Lo más asombroso es que casi no ha habido saqueos y las represalias en contra de las familias de gente leal a Gadafi al parecer han sido pocas. La gente ha tomado lanzagranadas de arsenales, pero no ha irrumpido en tiendas o casas de particulares (con unas cuantas excepciones, como las residencias de la familia Gadafi).

El sentir proestadounidense ahora es ubicuo. Me sentí particularmente conmovido por un soldado rebelde cerca de Zuwará, en el oeste, que me preguntó si la ciudad de Nueva York era segura. Cuando notó el desconcierto en mi rostro, explicó: “Irene. El huracán”. Y preguntó cómo podía ayudar.

“Sin Estados Unidos, nosotros no estaríamos aquí”, me dijo el empresario Ismael Taweel, mientras estaba parado junto a la Plaza de los Mártires con una enorme sonrisa en la cara. “Espero que ahora haya más relaciones entre Libia y Estados Unidos”, agregó. Ese es un comentario común: los libios están impacientes por reunirse con el mundo.

Belgassim Ali, ingeniero petrolero, me dijo: “Yo agradecería a Estados Unidos por su postura de protección a mi pueblo”. Sin Estados Unidos, agregó, “no estaríamos celebrando. Estaríamos en el cementerio”.

Le dije que muchos estadounidenses criticaban a Obama por la intervención libia, argumentando que Estados Unidos primero debería resolver sus propios problemas económicos. Su expresión reveló dolor y dijo: “Su dinero, se los devolveremos. Somos un país rico”. Agregó que, sin el respaldo militar de los estadounidenses, grandes números de libios habrían sido masacrados; eso debería contar en cierta medida, insistió.

Algunos libios me dijeron que, al principio, habían desconfiado de la intervención estadounidense, temiendo que pudiera convertir a Libia en algo similar a Irak, desgarrado por la guerra. Por su parte, Haithem Ahmed, estudiante de 24 años de edad con heridas de bala en el estómago y el brazo, puso en duda que la intervención hubiera sido principalmente humanitaria: “Ellos no lo hicieron por nosotros”, dijo. “Lo hicieron por el petróleo”.

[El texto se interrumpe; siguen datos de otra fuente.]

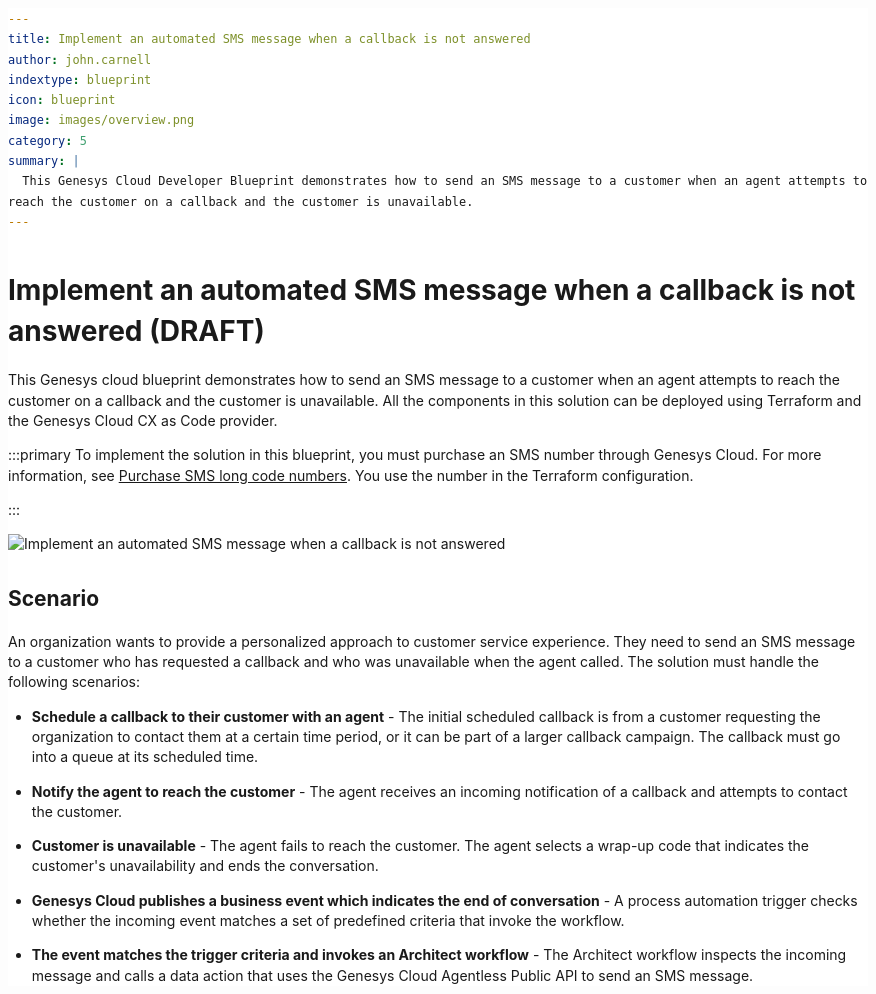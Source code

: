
```yaml
---
title: Implement an automated SMS message when a callback is not answered
author: john.carnell
indextype: blueprint
icon: blueprint
image: images/overview.png
category: 5
summary: |
  This Genesys Cloud Developer Blueprint demonstrates how to send an SMS message to a customer when an agent attempts to reach the customer on a callback and the customer is unavailable.
---
```


# Implement an automated SMS message when a callback is not answered (DRAFT)

This Genesys cloud blueprint demonstrates how to send an SMS message to a customer when an agent attempts to reach the customer on a callback and the customer is unavailable. All the components in this solution can be deployed using Terraform and the Genesys Cloud CX as Code provider.

:::primary
To implement the solution in this blueprint, you must purchase an SMS number through Genesys Cloud. For more information, see [Purchase SMS long code numbers](https://help.mypurecloud.com/articles/purchase-sms-long-code-numbers/ "Goes to the purchase an SMS phone number page"). You use the number in the Terraform configuration.

::: 

![Implement an automated SMS message when a callback is not answered](images/sms-process-automation.png "Implement an automated SMS message when a callback is not answered")

## Scenario

An organization wants to provide a personalized approach to customer service experience. They need to send an SMS message to a customer who has requested a callback and who was unavailable when the agent called. The solution must handle the following scenarios:

* **Schedule a callback to their customer with an agent** - The initial scheduled callback is from a customer requesting the organization to contact them at a certain time period, or it can be part of a larger callback campaign. The callback must go into a queue at its scheduled time.

* **Notify the agent to reach the customer** - The agent receives an incoming notification of a callback and attempts to contact the customer.

* **Customer is unavailable** - The agent fails to reach the customer. The agent selects a wrap-up code that indicates the customer's unavailability and ends the conversation.

* **Genesys Cloud publishes a business event which indicates the end of conversation** - A process automation trigger checks whether the incoming event matches a set of predefined criteria that invoke the workflow.

* **The event matches the trigger criteria and invokes an Architect workflow** - The Architect workflow inspects the incoming message and calls a data action that uses the Genesys Cloud Agentless Public API to send an SMS message.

Pero, en el siguiente aliento, agregó: “Amo realmente a Estados Unidos. Es la tierra de la libertad”. Todo parece indicar que esa calidez hacia Estados Unidos ha reemplazado las primeras dudas. Va a la par de una enorme apreciación hacia otros partidarios, como Qatar, Túnez, Francia y el Reino Unido.

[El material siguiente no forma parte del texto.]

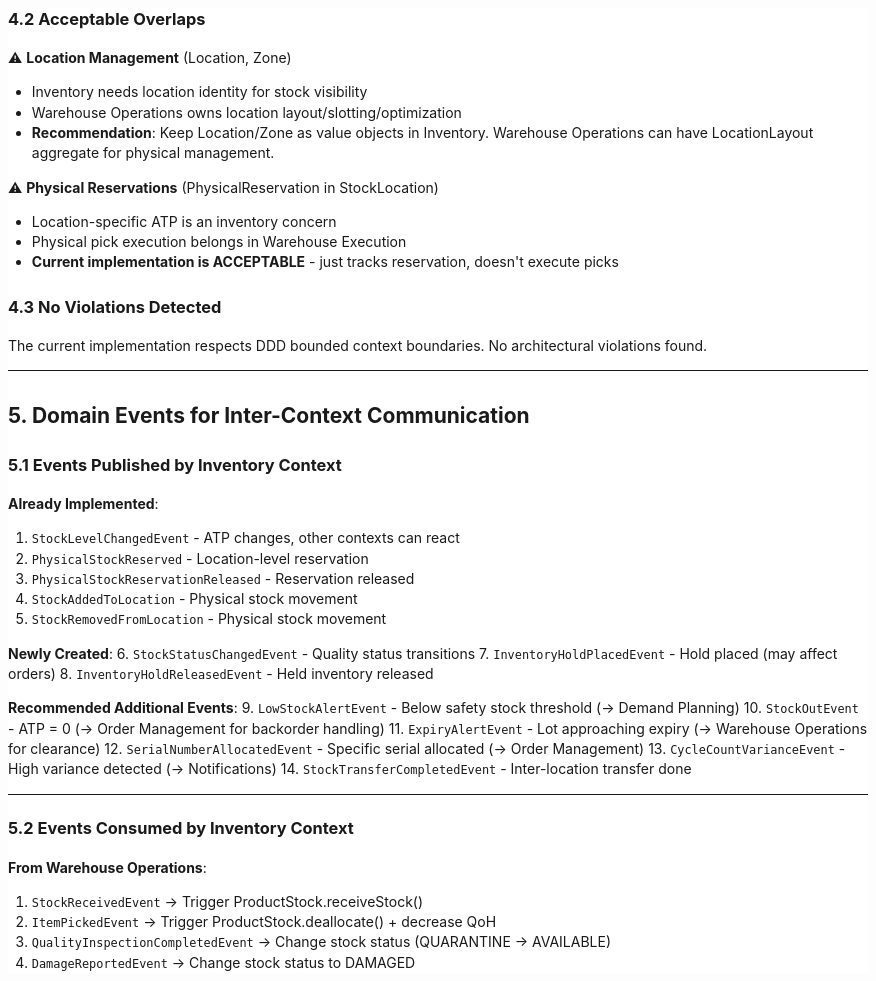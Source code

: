 ### 4.2 Acceptable Overlaps

⚠️ **Location Management** (Location, Zone)
- Inventory needs location identity for stock visibility
- Warehouse Operations owns location layout/slotting/optimization
- **Recommendation**: Keep Location/Zone as value objects in Inventory. Warehouse Operations can have LocationLayout aggregate for physical management.

⚠️ **Physical Reservations** (PhysicalReservation in StockLocation)
- Location-specific ATP is an inventory concern
- Physical pick execution belongs in Warehouse Execution
- **Current implementation is ACCEPTABLE** - just tracks reservation, doesn't execute picks

### 4.3 No Violations Detected

The current implementation respects DDD bounded context boundaries. No architectural violations found.

---

## 5. Domain Events for Inter-Context Communication

### 5.1 Events Published by Inventory Context

**Already Implemented**:
1. `StockLevelChangedEvent` - ATP changes, other contexts can react
2. `PhysicalStockReserved` - Location-level reservation
3. `PhysicalStockReservationReleased` - Reservation released
4. `StockAddedToLocation` - Physical stock movement
5. `StockRemovedFromLocation` - Physical stock movement

**Newly Created**:
6. `StockStatusChangedEvent` - Quality status transitions
7. `InventoryHoldPlacedEvent` - Hold placed (may affect orders)
8. `InventoryHoldReleasedEvent` - Held inventory released

**Recommended Additional Events**:
9. `LowStockAlertEvent` - Below safety stock threshold (→ Demand Planning)
10. `StockOutEvent` - ATP = 0 (→ Order Management for backorder handling)
11. `ExpiryAlertEvent` - Lot approaching expiry (→ Warehouse Operations for clearance)
12. `SerialNumberAllocatedEvent` - Specific serial allocated (→ Order Management)
13. `CycleCountVarianceEvent` - High variance detected (→ Notifications)
14. `StockTransferCompletedEvent` - Inter-location transfer done

---

### 5.2 Events Consumed by Inventory Context

**From Warehouse Operations**:
1. `StockReceivedEvent` → Trigger ProductStock.receiveStock()
2. `ItemPickedEvent` → Trigger ProductStock.deallocate() + decrease QoH
3. `QualityInspectionCompletedEvent` → Change stock status (QUARANTINE → AVAILABLE)
4. `DamageReportedEvent` → Change stock status to DAMAGED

Nosotros, los estadounidenses, hemos visto cómo salen mal algunas intervenciones militares —aún estamos chamuscados por Vietnam e Irak— y la cautela merece la pena, ya que todavía no se escribe el final de la historia de Libia. No podemos evitar cada atrocidad, y existen argumentos legítimos para invertir en la formación de naciones en el ámbito interno en vez del extranjero. En cualquier caso, nuestro uso de la fuerza inevitablemente será inconsistente.

Sin embargo, para mí, Libia es recordatorio de que a veces es posible usar herramientas militares para lograr el progreso de causas humanitarias. Este fue un caso excepcional en el cual tuvimos el respaldo internacional y local. La gran diferencia con Siria y Yemen es que los libios favorecieron abrumadoramente nuestra intervención militar de tipo multilateral, al tiempo que los sirios y los yemeníes no la aceptan en su mayoría.

El interrogante de la intervención humanitaria es uno de los más espinosos en política exterior, y surgirá de nuevo. La próxima vez que así sea, recordemos una lección de Libia: es mejor salvar de manera consistente algunas vidas que no salvar una sola de manera consistente.